* What you should do: Lines in the entries below where the word "overcome" shows up should each be copied.

(Source texts of formatted documents)
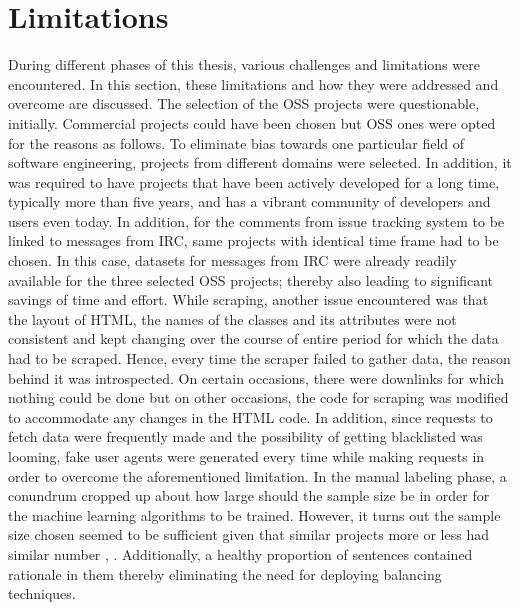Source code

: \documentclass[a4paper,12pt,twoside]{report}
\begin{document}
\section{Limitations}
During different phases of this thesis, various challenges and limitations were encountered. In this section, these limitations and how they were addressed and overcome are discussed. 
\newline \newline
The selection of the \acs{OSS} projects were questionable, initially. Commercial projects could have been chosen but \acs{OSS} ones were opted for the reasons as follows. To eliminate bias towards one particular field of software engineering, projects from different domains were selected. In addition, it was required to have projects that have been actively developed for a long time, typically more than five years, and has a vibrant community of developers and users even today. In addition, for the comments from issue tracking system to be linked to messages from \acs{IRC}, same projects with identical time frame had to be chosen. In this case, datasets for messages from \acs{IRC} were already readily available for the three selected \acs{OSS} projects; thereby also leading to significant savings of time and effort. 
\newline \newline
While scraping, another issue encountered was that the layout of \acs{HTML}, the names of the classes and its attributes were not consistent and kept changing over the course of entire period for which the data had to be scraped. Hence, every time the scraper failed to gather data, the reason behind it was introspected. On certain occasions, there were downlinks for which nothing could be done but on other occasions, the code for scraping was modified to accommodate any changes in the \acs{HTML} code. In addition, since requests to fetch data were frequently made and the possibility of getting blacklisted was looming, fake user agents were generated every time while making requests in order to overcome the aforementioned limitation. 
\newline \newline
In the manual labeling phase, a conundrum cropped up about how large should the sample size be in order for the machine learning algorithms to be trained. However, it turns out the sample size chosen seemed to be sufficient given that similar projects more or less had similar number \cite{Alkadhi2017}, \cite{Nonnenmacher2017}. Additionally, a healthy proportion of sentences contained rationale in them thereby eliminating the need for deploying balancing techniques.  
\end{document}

--

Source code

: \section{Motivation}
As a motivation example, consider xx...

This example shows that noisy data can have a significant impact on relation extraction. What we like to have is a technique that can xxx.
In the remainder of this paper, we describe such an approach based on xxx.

* Task solution:
During different phases of this thesis, various challenges and limitations were encountered. In this section, these limitations and how they were addressed and overcome are discussed. 
While scraping, another issue encountered was that the layout of \acs{HTML}, the names of the classes and its attributes were not consistent and kept changing over the course of entire period for which the data had to be scraped. Hence, every time the scraper failed to gather data, the reason behind it was introspected. On certain occasions, there were downlinks for which nothing could be done but on other occasions, the code for scraping was modified to accommodate any changes in the \acs{HTML} code. In addition, since requests to fetch data were frequently made and the possibility of getting blacklisted was looming, fake user agents were generated every time while making requests in order to overcome the aforementioned limitation. 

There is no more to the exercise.